4. Le sursis à statuer du 26 octobre 2018 était fondé sur l'article L. 424-1 du code de l'urbanisme et avait pour motif que le projet de M. B... était de nature à rendre plus onéreux l'exécution de travaux publics d'extension de l'école Pierre et Marie Curie. En cause d'appel, la commune demande que soit substitué au motif initialement retenu, le motif tiré de ce que le projet envisagé par la déclaration préalable est de nature à compromettre ou à rendre plus onéreuse l'exécution du futur plan local d'urbanisme. Ce nouveau motif est de nature à fonder l'arrêté du 26 octobre 2018 en application des dispositions rappelées au point 3. Une telle substitution de motifs implique nécessairement que soit substituée, comme base légale de l'arrêté, l'article L. 153-11 du code de l'urbanisme à l'article L. 424-1 du même code, seul visé dans l'arrêté.

5. La mise en œuvre des dispositions citées au point 3 repose sur le même pouvoir d'appréciation que celui résultant de l'application de l'article L. 424-1 du code de l'urbanisme. Elle n'est soumise à la mise en œuvre d'aucune garantie particulière à l'égard du destinataire de la décision. Dans ces conditions, il y a lieu de substituer l'article L. 153-11 du code de l'urbanisme comme base légale du sursis à statuer, prononcé le 26 octobre 2018.

6. Il ressort des pièces du dossier que le conseil municipal s'est prononcé dans sa séance du 15 décembre 2017 sur le projet d'aménagement et de développement durables porté à sa connaissance en vue de la révision simplifiée du plan local d'urbanisme, engagée par délibération du 24 juin 2016. Le projet d'aménagement et de développement durables, tel qu'annexé à cette délibération, était suffisamment précis dans ses orientations comme dans ses documents graphiques, même si ceux-ci n'étaient pas établis sur des fonds de carte faisant apparaître le parcellaire existant, pour permettre d'apprécier la portée exacte des orientations projetées et la compatibilité du projet soumis à déclaration préalable avec ces orientations.

7. En l'espèce, le projet d'aménagement et de développement durables entend renforcer la centralité de la ville et les équipements publics existants, notamment l'école Pierre et Marie Curie. A ce titre, il délimite sur un document graphique, faisant apparaître les principales rues de la commune, une zone " comportant le secteur d'extension de l'école Pierre et Marie Curie jusqu'à la place Albert Thomas ". Il n'est pas sérieusement contesté que cette zone porte notamment sur les terrains détenus par M. B.... En outre, les orientations du projet d'aménagement de développement durables prévoient de favoriser sur cette zone " l'intégration des cheminements doux dans la logique de création des nouveaux projets ".
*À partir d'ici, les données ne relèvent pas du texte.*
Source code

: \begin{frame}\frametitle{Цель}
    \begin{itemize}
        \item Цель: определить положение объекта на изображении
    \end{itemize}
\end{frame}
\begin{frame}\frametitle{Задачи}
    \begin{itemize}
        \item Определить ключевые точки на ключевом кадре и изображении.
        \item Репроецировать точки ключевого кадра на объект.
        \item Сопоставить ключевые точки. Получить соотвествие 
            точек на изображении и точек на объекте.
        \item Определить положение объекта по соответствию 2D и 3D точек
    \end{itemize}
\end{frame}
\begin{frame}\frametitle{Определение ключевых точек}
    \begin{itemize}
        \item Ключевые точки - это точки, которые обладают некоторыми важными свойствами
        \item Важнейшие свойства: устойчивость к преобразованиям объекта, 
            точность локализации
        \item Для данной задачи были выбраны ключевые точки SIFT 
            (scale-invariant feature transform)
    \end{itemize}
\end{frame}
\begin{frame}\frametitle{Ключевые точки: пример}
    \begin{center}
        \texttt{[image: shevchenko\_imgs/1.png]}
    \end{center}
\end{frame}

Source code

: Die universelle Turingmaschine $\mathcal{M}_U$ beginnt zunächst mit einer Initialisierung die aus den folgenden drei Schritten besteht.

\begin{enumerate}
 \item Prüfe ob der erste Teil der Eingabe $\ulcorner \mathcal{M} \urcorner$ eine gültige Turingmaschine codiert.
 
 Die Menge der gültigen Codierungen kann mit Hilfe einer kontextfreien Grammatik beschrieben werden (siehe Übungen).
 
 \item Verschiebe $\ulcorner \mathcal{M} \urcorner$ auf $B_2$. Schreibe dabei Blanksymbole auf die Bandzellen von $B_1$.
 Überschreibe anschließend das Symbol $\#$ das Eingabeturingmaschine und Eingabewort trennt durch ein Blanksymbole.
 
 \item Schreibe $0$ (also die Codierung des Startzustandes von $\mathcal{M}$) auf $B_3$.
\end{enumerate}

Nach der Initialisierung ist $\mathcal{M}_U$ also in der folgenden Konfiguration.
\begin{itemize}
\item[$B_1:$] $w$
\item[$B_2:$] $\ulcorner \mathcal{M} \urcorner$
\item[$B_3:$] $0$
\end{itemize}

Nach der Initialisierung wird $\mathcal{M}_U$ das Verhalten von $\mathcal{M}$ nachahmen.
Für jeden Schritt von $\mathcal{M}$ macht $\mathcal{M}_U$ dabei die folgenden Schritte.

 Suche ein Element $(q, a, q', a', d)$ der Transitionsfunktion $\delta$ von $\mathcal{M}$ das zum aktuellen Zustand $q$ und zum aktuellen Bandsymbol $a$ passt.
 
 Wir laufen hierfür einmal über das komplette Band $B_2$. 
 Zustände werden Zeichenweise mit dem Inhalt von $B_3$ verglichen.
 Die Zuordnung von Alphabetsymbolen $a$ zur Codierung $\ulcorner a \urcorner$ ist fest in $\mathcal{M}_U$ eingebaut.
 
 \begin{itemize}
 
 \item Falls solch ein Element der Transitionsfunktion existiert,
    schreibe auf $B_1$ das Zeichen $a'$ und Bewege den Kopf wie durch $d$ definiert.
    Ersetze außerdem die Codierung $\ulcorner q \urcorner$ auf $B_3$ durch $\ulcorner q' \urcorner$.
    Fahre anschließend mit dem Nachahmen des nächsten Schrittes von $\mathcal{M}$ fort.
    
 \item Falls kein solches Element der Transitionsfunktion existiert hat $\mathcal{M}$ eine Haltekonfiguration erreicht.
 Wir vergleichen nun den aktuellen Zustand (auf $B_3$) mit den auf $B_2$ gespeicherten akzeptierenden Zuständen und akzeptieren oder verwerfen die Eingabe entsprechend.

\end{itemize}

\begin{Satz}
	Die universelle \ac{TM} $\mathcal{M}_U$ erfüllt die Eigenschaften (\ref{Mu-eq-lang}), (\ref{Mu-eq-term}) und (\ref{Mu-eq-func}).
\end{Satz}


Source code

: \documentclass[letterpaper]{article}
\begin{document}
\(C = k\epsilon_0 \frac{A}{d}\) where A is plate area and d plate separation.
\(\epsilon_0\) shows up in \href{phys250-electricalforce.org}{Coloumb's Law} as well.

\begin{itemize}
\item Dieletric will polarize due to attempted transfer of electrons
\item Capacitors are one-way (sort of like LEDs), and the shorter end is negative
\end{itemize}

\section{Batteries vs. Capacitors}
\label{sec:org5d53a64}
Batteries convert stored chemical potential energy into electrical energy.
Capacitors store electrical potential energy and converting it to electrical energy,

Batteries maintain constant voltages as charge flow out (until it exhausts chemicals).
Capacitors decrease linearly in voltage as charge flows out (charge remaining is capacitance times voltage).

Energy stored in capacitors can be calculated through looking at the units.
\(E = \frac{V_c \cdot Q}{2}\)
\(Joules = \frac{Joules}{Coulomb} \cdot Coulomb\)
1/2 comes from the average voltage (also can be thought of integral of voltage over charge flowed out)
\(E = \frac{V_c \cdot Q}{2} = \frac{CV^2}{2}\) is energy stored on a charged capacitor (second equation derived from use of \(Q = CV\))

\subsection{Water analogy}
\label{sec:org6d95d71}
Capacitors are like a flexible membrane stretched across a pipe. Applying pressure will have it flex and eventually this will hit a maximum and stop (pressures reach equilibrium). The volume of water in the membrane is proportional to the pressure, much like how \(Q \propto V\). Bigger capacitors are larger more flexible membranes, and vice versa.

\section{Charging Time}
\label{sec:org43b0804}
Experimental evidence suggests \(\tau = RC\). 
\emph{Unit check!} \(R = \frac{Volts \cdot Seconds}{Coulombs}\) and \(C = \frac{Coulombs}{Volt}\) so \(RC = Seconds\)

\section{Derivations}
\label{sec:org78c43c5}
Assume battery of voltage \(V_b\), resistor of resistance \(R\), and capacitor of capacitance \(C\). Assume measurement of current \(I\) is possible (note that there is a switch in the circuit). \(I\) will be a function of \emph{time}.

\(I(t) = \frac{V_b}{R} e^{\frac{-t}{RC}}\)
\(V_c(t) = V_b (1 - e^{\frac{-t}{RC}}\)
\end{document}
8. Le projet de M. B... tel qu'il est exposé dans son dossier de déclaration préalable consiste à détacher un terrain de 5 847 mètres carrés des parcelles AK 17, 229, 230, 231 et 232 pour la réalisation de neuf maisons d'habitation. Dans sa dernière version qui a fait l'objet du sursis à statuer du 26 octobre 2018, ce projet, tel qu'il est retranscrit dans le document graphique, ne porte pas sur les parcelles AK 12 et AK 13, mais ces terrains demeurent mentionnés dans la déclaration.
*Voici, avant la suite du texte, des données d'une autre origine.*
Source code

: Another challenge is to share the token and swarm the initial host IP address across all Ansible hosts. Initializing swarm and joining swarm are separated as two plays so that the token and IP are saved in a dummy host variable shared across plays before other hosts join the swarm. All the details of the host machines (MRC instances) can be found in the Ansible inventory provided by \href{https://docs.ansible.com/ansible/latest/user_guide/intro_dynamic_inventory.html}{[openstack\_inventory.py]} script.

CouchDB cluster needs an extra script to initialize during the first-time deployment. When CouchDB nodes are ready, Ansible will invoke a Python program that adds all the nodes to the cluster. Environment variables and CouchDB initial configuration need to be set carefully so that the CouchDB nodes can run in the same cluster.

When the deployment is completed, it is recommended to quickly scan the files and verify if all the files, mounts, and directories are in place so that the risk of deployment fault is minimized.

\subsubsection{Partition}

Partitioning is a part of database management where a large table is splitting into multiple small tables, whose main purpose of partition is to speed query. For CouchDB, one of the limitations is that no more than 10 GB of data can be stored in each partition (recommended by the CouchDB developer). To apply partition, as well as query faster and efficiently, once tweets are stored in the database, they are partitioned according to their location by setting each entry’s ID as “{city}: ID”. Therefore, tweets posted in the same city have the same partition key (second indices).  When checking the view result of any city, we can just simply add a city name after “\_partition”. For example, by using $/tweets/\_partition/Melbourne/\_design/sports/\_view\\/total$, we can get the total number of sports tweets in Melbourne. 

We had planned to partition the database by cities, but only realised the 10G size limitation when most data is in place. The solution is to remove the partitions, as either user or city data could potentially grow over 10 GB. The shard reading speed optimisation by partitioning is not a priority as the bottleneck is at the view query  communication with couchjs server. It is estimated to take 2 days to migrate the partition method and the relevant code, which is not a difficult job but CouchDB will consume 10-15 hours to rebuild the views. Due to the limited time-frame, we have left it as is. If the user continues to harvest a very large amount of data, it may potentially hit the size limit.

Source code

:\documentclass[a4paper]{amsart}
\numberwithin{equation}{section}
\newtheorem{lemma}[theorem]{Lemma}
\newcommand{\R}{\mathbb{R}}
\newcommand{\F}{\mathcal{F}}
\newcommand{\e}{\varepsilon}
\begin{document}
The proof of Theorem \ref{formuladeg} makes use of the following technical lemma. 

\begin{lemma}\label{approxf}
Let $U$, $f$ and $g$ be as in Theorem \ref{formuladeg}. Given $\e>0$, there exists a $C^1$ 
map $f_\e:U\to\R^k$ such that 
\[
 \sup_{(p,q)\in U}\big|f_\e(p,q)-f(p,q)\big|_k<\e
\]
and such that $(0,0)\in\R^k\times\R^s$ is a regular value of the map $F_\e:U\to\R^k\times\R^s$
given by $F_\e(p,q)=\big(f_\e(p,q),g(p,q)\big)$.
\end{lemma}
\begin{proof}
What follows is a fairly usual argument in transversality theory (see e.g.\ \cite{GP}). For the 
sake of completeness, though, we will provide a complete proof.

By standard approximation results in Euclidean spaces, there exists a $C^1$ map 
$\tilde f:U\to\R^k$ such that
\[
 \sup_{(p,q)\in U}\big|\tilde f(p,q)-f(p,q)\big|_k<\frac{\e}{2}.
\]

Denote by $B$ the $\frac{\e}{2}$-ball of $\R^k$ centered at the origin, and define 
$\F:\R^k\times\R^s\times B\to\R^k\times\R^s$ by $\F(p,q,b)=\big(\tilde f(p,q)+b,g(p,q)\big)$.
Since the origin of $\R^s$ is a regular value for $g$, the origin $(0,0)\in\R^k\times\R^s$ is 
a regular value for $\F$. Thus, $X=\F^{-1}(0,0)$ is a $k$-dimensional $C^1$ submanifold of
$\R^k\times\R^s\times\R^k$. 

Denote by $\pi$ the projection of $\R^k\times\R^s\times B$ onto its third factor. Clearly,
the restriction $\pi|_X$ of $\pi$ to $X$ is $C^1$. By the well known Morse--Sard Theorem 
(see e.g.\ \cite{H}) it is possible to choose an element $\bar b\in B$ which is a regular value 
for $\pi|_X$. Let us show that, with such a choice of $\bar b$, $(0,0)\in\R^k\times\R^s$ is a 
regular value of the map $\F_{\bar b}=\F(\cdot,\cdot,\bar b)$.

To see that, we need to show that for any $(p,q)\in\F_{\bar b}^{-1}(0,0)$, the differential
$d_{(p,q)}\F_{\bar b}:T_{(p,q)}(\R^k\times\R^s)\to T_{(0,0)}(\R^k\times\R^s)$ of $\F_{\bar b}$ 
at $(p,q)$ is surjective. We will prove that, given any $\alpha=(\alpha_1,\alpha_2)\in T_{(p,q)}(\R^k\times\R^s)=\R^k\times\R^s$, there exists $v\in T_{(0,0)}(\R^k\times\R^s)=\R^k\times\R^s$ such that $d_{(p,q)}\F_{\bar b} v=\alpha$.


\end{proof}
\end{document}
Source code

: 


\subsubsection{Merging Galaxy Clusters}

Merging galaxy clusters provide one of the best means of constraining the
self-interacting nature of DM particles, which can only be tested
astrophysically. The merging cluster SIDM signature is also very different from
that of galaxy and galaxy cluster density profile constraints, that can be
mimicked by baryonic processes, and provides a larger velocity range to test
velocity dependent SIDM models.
9. Ces deux parcelles sont les plus proches de l'école à l'est, en direction de la place Albert-Thomas, et supportent une construction bâtie pour la parcelle AK 12. Toutefois, à supposer même que ces parcelles en soient exclues, le projet prend place juste derrière l'école au nord et a pour objectif à terme de permettre des constructions individuelles sur l'ensemble de l'espace situé à l'arrière de l'école dans la direction d'une part de la place Albert-Thomas et d'autre part de la rue Charles Saint-Venant. Il est ainsi de nature à compromettre ou à rendre plus onéreuse, par son ampleur et l'occupation de l'ensemble de l'espace non bâti situé à l'arrière de l'école Pierre et Marie Curie, l'exécution du futur plan local d'urbanisme.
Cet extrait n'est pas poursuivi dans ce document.